First Look

First Look summarizes new working papers, case studies, and publications produced by Harvard Business School faculty. Readers receive early knowledge of cutting-edge ideas before they enter the mainstream of business practice. For complete details on faculty research, see our Working Papers section.

Nov. 1

India's lower caste entrepreneurs

While India's lower castes have won greater political representation, they have not realized as much entrepreneurial success, according to preliminary data published in the new working paper, Caste and Entrepreneurship in India. Researchers Lakshmi Iyer, Tarun Khanna, and Ashutosh Varshney write that the Scheduled Castes and Scheduled Tribes "are significantly under-represented in the ownership of enterprises and the share of the workforce employed by them," citing census data from 1990, 1998, and 2005. One potential reason is that these groups have relatively smaller networks from which to find the right workers, suppliers, and customers.

Del Monte in a pickle

A recently introduced case series explores fiduciary and other responsibilities between a board of directors, a potential buyer, and the board's financial advisor. "In a Pickle: Barclays Capital and the Sale of Del Monte Foods" hinges on a lawsuit challenging the foodmaker's sale to an investment group. The A, B, and C cases lay out the legal challenge, Delaware Chancery Court Vice Chancellor J. Travis Laster's finding of too cozy a relationship between Del Monte's financial counsel, Barclay's Capital, and the investment group headed by Kohlberg Kravis Roberts, and the ultimate outcome of the sale. The case was written by John Coates, Clayton Rose, and David Lane.

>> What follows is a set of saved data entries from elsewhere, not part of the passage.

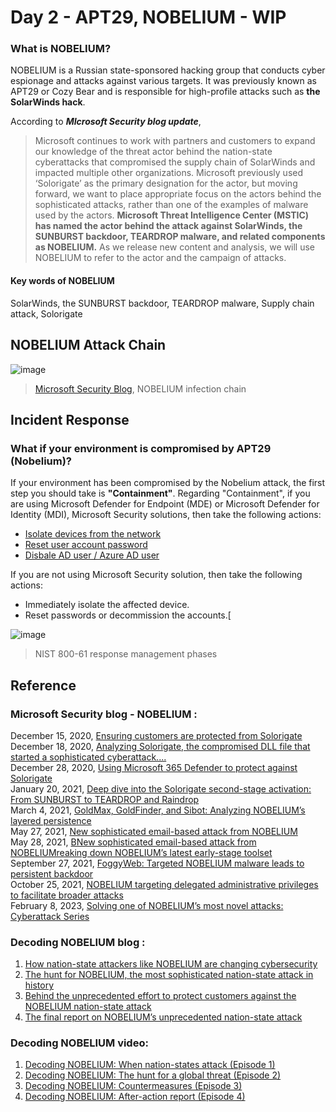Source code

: # Day 2 - APT29, NOBELIUM - WIP

### What is NOBELIUM?
NOBELIUM is a Russian state-sponsored hacking group that conducts cyber espionage and attacks against various targets. It was previously known as APT29 or Cozy Bear and is responsible for high-profile attacks such as **the SolarWinds hack**. 

According to ***MIcrosoft Security blog update***,
> Microsoft continues to work with partners and customers to expand our knowledge of the threat actor behind the nation-state cyberattacks that compromised the supply chain of SolarWinds and impacted multiple other organizations. Microsoft previously used ‘Solorigate’ as the primary designation for the actor, but moving forward, we want to place appropriate focus on the actors behind the sophisticated attacks, rather than one of the examples of malware used by the actors. **Microsoft Threat Intelligence Center (MSTIC) has named the actor behind the attack against SolarWinds, the SUNBURST backdoor, TEARDROP malware, and related components as NOBELIUM.** As we release new content and analysis, we will use NOBELIUM to refer to the actor and the campaign of attacks.

#### Key words of NOBELIUM
SolarWinds, the SUNBURST backdoor, TEARDROP malware, Supply chain attack, Solorigate 

## NOBELIUM Attack Chain
![image](https://user-images.githubusercontent.com/120234772/230338300-734224cb-f248-47df-8472-18aaa4f0c662.png)
> [Microsoft Security Blog](https://www.microsoft.com/en-us/security/blog/2020/12/18/analyzing-solorigate-the-compromised-dll-file-that-started-a-sophisticated-cyberattack-and-how-microsoft-defender-helps-protect/), NOBELIUM infection chain

## Incident Response
### What if your environment is compromised by APT29 (Nobelium)?
If your environment has been compromised by the Nobelium attack, the first step you should take is **"Containment"**.
Regarding "Containment", if you are using Microsoft Defender for Endpoint (MDE) or Microsoft Defender for Identity (MDI), Microsoft Security solutions, then take the following actions:
- [Isolate devices from the network](https://learn.microsoft.com/en-us/microsoft-365/security/defender-endpoint/respond-machine-alerts?view=o365-worldwide#isolate-devices-from-the-network)
- [Reset user account password](https://learn.microsoft.com/en-us/defender-for-identity/remediation-actions)
- [Disbale AD user / Azure AD user](https://learn.microsoft.com/en-us/defender-for-identity/remediation-actions)
 
If you are not using Microsoft Security solution, then take the following actions:
- Immediately isolate the affected device. 
- Reset passwords or decommission the accounts.[

![image](https://user-images.githubusercontent.com/120234772/230063443-8b3f59d1-d3b5-4e69-b667-c7b8e7c2ea21.png)


> NIST 800-61 response management phases

## Reference
### Microsoft Security blog -  NOBELIUM :
December 15, 2020, [Ensuring customers are protected from Solorigate](https://www.microsoft.com/en-us/security/blog/2020/12/15/ensuring-customers-are-protected-from-solorigate/)<br>
December 18, 2020, [Analyzing Solorigate, the compromised DLL file that started a sophisticated cyberattack....](https://www.microsoft.com/en-us/security/blog/2020/12/18/analyzing-solorigate-the-compromised-dll-file-that-started-a-sophisticated-cyberattack-and-how-microsoft-defender-helps-protect/)<br>
December 28, 2020, [Using Microsoft 365 Defender to protect against Solorigate](https://www.microsoft.com/en-us/security/blog/2020/12/28/using-microsoft-365-defender-to-coordinate-protection-against-solorigate/)<br>
January 20, 2021, [Deep dive into the Solorigate second-stage activation: From SUNBURST to TEARDROP and Raindrop](https://www.microsoft.com/en-us/security/blog/2021/01/20/deep-dive-into-the-solorigate-second-stage-activation-from-sunburst-to-teardrop-and-raindrop/)<br>
March 4, 2021, [GoldMax, GoldFinder, and Sibot: Analyzing NOBELIUM’s layered persistence](https://www.microsoft.com/en-us/security/blog/2021/03/04/goldmax-goldfinder-sibot-analyzing-nobelium-malware/)<br>
May 27, 2021, [New sophisticated email-based attack from NOBELIUM](https://www.microsoft.com/en-us/security/blog/2021/05/27/new-sophisticated-email-based-attack-from-nobelium/)<br>
May 28, 2021, [BNew sophisticated email-based attack from NOBELIUMreaking down NOBELIUM’s latest early-stage toolset](https://www.microsoft.com/en-us/security/blog/2021/05/28/breaking-down-nobeliums-latest-early-stage-toolset/)<br>
September 27, 2021, [FoggyWeb: Targeted NOBELIUM malware leads to persistent backdoor](https://www.microsoft.com/en-us/security/blog/2021/09/27/foggyweb-targeted-nobelium-malware-leads-to-persistent-backdoor/)<br>
October 25, 2021, [NOBELIUM targeting delegated administrative privileges to facilitate broader attacks](https://www.microsoft.com/en-us/security/blog/2021/10/25/nobelium-targeting-delegated-administrative-privileges-to-facilitate-broader-attacks/)<br>
February 8, 2023, [Solving one of NOBELIUM’s most novel attacks: Cyberattack Series](https://www.microsoft.com/en-us/security/blog/2023/02/08/solving-one-of-nobeliums-most-novel-attacks-cyberattack-series/)


### Decoding NOBELIUM blog :
1. [How nation-state attackers like NOBELIUM are changing cybersecurity](https://www.microsoft.com/en-us/security/blog/2021/09/28/how-nation-state-attackers-like-nobelium-are-changing-cybersecurity/)
2. [The hunt for NOBELIUM, the most sophisticated nation-state attack in history](https://www.microsoft.com/en-us/security/blog/2021/11/10/the-hunt-for-nobelium-the-most-sophisticated-nation-state-attack-in-history/)
3. [Behind the unprecedented effort to protect customers against the NOBELIUM nation-state attack](https://www.microsoft.com/en-us/security/blog/2021/12/02/behind-the-unprecedented-effort-to-protect-customers-against-the-nobelium-nation-state-attack/)
4. [The final report on NOBELIUM’s unprecedented nation-state attack](https://www.microsoft.com/en-us/security/blog/2021/12/15/the-final-report-on-nobeliums-unprecedented-nation-state-attack/)

### Decoding NOBELIUM video: 
1. [Decoding NOBELIUM: When nation-states attack (Episode 1)](https://www.youtube.com/watch?v=VVKT8NehO_c)
2. [Decoding NOBELIUM: The hunt for a global threat (Episode 2)](https://www.youtube.com/watch?v=VVbSYr1cPEE)
3. [Decoding NOBELIUM: Countermeasures (Episode 3)](https://www.youtube.com/watch?v=fS97PC4FLCc)
4. [Decoding NOBELIUM: After-action report (Episode 4)](https://www.youtube.com/watch?v=wFtGD7p58cQ)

Creating strategy in a Chinese state-owned enterprise

The unique management challenges faced by a manager in a state-owned enterprise in China are discussed in a case about Dongfeng Passenger Vehicle Company in Wuhan, China. Authors Willy Shih and Nancy Hua Dai look over the shoulder of Mr. Li Chunrong, who is trying to build a brand as a latecomer to a market with plenty of competition. Should his business unit concentrate on an underserved five-province market or attack more competitive coastal areas?

 

Publications

Blind Spots

An abstract is unavailable at this time.

Read the article: http://www.themontrealreview.com/2009/Blind-Spots-Bazerman-and-Tenbrunsel.php

KFC's Radical Approach to China

An abstract is unavailable at this time.

Read the article: http://hbr.org/2011/11/kfcs-radical-approach-to-china/ar/1

Tax Policy and the Efficiency of U.S. Direct Investment Abroad

Abstract

Deferral of U.S. taxes on foreign source income is commonly characterized as a subsidy to foreign investment, as reflected in its inclusion among "tax expenditures" and occasional calls for its repeal. This paper analyzes the extent to which tax deferral and other policies inefficiently subsidize U.S. direct investment abroad. Investments are dynamically inefficient if they consistently generate fewer returns to investors than they absorb in new investment funds. From 1982 to 2010, repatriated earnings from foreign affiliates exceeded net capital investments by $1.1 trillion in 2010 dollars; and from 1950 to 2010, repatriated earnings and net interest from foreign affiliates exceeded net equity investments and loans by $2.1 trillion in 2010 dollars. By either measure, cash flows received from abroad exceeded 160% of net investments, implying that foreign investment over these periods was dynamically efficient.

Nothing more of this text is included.